Trump, May, and Autocratic Libertarianism
At first glance the fact that Donald Trump and Theresa May’s neo-Conservative agenda mixes a libertarian ideology with a strong authoritarian streak seems contradictory. In the United States we see Trump using an autocratic executive order to mandate that two rules for business must be repealed for each new one enacted in Congress. In Britain a similar mantra of a ‘bonfire of red tape’ is accompanied by the attempt to use the Royal Prerogative to force through Brexit decisions. But autocracy was built into Libertarianism when it first appeared centuries ago!
It is not just in religious texts that people die and get buried only to be resurrected and live a far more celebrated second life; or at least their works do. It happened to the composer J.S. Bach, whose music disappeared for over a century before it was resurrected by Felix Mendelssohn in the mid Nineteenth Century. It also happened to a man who died just before Bach was born, the seventeenth century political philosopher Thomas Hobbes.
Ironically for one of the founders of liberal and libertarian thinking, (along with John Locke) a primary aim of Hobbes was a defence of sovereign power and autocratic government. Hobbes works include Leviathan, published in 1651 in which he developed his Social Contract Theory.
His efforts were largely aimed at opposing the radical politics which emerged during the English Civil War of the previous decade (partly as a result of the radical Leveller group) and the theories of the High Republicans during the English Commonwealth of the early 1650s (1).
Strangely, although Hobbes ideas were applicable to a Royalist settlement as well as the Council of State of their bitter opponent Parliamentarian Oliver Cromwell, both sides found his views unpalatable. So, just like the work of the composer Bach, Hobbes theories fell into obscurity for over a century to be revived during the debate over American Independence in the 1770s.
So what lay behind Hobbes insistence on an absolute monarch? It comes from Hobbes concept of society which viewed people atomistically, in perpetual motion trying to gain economic advantage and influence over each other. From this a natural structure to society emerges with individuals all seeking their own best interests.
But if society is of this nature, what stops it falling apart in some kind of anarchic fight for ultimate power? Why, none other than a universally accepted absolute sovereign charged with passing and enforcing laws to ensure the continued health of the competitive system.

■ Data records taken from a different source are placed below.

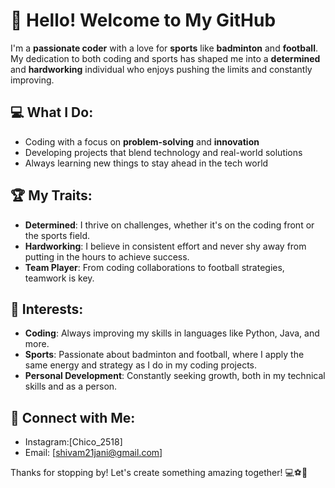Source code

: # 👋 Hello! Welcome to My GitHub

I'm a **passionate coder** with a love for **sports** like **badminton** and **football**. My dedication to both coding and sports has shaped me into a **determined** and **hardworking** individual who enjoys pushing the limits and constantly improving.

## 💻 What I Do:
- Coding with a focus on **problem-solving** and **innovation**
- Developing projects that blend technology and real-world solutions
- Always learning new things to stay ahead in the tech world

## 🏆 My Traits:
- **Determined**: I thrive on challenges, whether it's on the coding front or the sports field.
- **Hardworking**: I believe in consistent effort and never shy away from putting in the hours to achieve success.
- **Team Player**: From coding collaborations to football strategies, teamwork is key.

## 🌟 Interests:
- **Coding**: Always improving my skills in languages like Python, Java, and more.
- **Sports**: Passionate about badminton and football, where I apply the same energy and strategy as I do in my coding projects.
- **Personal Development**: Constantly seeking growth, both in my technical skills and as a person.

## 🔗 Connect with Me:
- Instagram:[Chico_2518]
- Email: [shivam21jani@gmail.com]

Thanks for stopping by! Let's create something amazing together! 💻⚽🏸

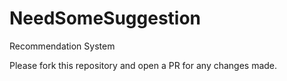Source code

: # NeedSomeSuggestion
Recommendation System

Please fork this repository and open a PR for any changes made.
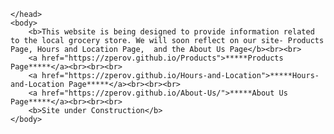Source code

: <!DOCTYPE html>  
<html lang="en">
	<head>
		<title>Welcome to our first website
		</title>
			
	</head> 	
	<body>
   		<b>This website is being designed to provide information related to the local grocery store. We will soon reflect on our site- Products Page, Hours and Location Page, 	and the About Us Page</b><br><br>
		<a href="https://zperov.github.io/Products">*****Products Page*****</a><br><br><br>
		<a href="https://zperov.github.io/Hours-and-Location">*****Hours-and-Location Page*****</a><br><br><br>
		<a href="https://zperov.github.io/About-Us/">*****About Us Page*****</a><br><br><br>
		<b>Site under Construction</b>
	</body>
</html>

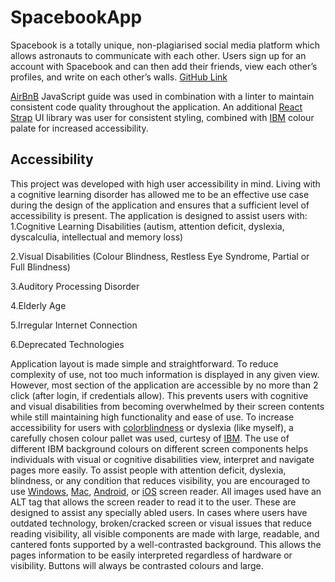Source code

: # SpacebookApp

Spacebook is a totally unique, non-plagiarised social media platform which allows astronauts to
communicate with each other. Users sign up for an account with Spacebook and can then add their
friends, view each other’s profiles, and write on each other’s walls.
[GitHub Link](https://github.com/kcerbulis/SpacebookApp)

[AirBnB](https://github.com/airbnb/javascript) JavaScript guide was used in combination with a linter
to maintain consistent code quality throughout the application. An additional [React Strap](https://reactstrap.github.io/)
UI library was user for consistent styling, combined with [IBM](https://www.ibm.com/design/language/color/) colour palate for increased accessibility.


## Accessibility

This project was developed with high user accessibility in mind. Living with a cognitive learning disorder has allowed me to be an effective use case during the design of the application and ensures that a sufficient level of accessibility is present.
The application is designed to assist users with:
1.Cognitive Learning Disabilities (autism, attention deficit, dyslexia, dyscalculia, intellectual and memory loss)

2.Visual Disabilities (Colour Blindness, Restless Eye Syndrome, Partial or Full Blindness)

3.Auditory Processing Disorder

4.Elderly Age

5.Irregular Internet Connection

6.Deprecated Technologies

Application layout is made simple and straightforward. To reduce complexity of use, not too much information is displayed in any given view. However, most section of the application are accessible by no more than 2 click (after login, if credentials allow). This prevents users with cognitive and visual disabilities from becoming overwhelmed by their screen contents while still maintaining high functionality and ease of use.
To increase accessibility for users with [colorblindness](https://davidmathlogic.com/colorblind/#%23648FFF-%23785EF0-%23DC267F-%23FE6100-%23FFB000) or dyslexia (like myself), a carefully chosen colour pallet was used, curtesy of [IBM](https://www.ibm.com/design/language/color/). The use of different IBM background colours on different screen components helps individuals with visual or cognitive disabilities view, interpret and navigate pages more easily.
To assist people with attention deficit, dyslexia, blindness, or any condition that reduces visibility, you are encouraged to use [Windows](https://support.microsoft.com/en-us/windows/complete-guide-to-narrator-e4397a0d-ef4f-b386-d8ae-c172f109bdb1), [Mac](https://www.disability.illinois.edu/academic-support/assistive-technology/mac-os-x-voiceover#:~:text=Mac%20OS%20X%20Snow%20Leopard,new%20web%20page%20support%20options), [Android](https://support.google.com/accessibility/android/answer/6283677?hl=en-GB), or [iOS](https://support.apple.com/en-gb/guide/iphone/iph3e2e415f/ios) screen reader.
All images used have an ALT tag that allows the screen reader to read it to the user. These are designed to assist any specially abled users.
In cases where users have outdated technology, broken/cracked screen or visual issues that reduce reading visibility, all visible components are made with large, readable, and cantered fonts supported by a well-contrasted background. This allows the pages information to be easily interpreted regardless of hardware or visibility. Buttons will always be contrasted colours and large.

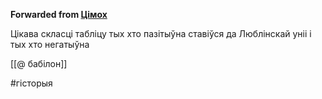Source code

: **Forwarded from [Цімох](https://t.me/Tusajas)**

Цікава скласці табліцу тых хто пазітыўна ставіўся да Люблінскай уніі і тых хто негатыўна

[[@ бабілон]]

#гісторыя
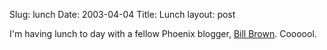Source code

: Slug: lunch
Date: 2003-04-04
Title: Lunch
layout: post

I&#39;m having lunch to day with a fellow Phoenix blogger, <a href="http://www.bbrown.info/blogs/bblog/">Bill Brown</a>. Coooool.
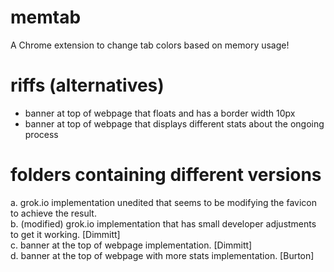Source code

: # memtab
A Chrome extension to change tab colors based on memory usage!

# riffs (alternatives)
- banner at top of webpage that floats and has a border width 10px
- banner at top of webpage that displays different stats about the ongoing process

# folders containing different versions
a. grok.io implementation unedited that seems to be modifying the favicon to achieve the result.  
b. (modified) grok.io implementation that has small developer adjustments to get it working. [Dimmitt]  
c. banner at the top of webpage implementation. [Dimmitt]  
d. banner at the top of webpage with more stats implementation. [Burton]  
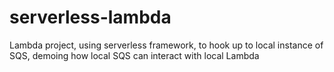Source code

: # serverless-lambda
Lambda project, using serverless framework, to hook up to local instance of SQS, demoing how local SQS can interact with local Lambda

To keep the sovereign above the throng he or she would have the power to appoint their successor (what better than the eldest son!). Importantly, the Sovereign was not necessarily an individual in the Hobbes system, but could also be an elite ruling group or even, surprisingly, a democratically chosen chamber. What concerned Hobbes was not so much the source of the power but the absolute manner in which it was wielded.
Hobbes claimed that the legitimacy for his theory came from the freedoms which man possessed in the ‘state of nature’. But as C. B. MacPherson showed in his book Possessive Individualism, this was a fallacy.
What Hobbes did was to take the contemporary mid-seventeenth century English economic structure of small traders and freelancers and hypothesize how they would behave if laws were removed. Crucially, his version of liberty rested on the fact that a person is free to the extent that he/she is not constrained by laws; the Sovereign is there merely for the stability of society and the health of a free market.
For Hobbes, so-called ‘freedom by non-interference’ was key and as freedom is maximised when the number and extent of laws are minimised, it is actually irrelevant whether the laws are passed by an elected chamber or an absolute monarch. The idea of liberty through non-interference, also expounded by John Locke, was later developed by Jeremy Bentham and became the prevalent view which still dominates today.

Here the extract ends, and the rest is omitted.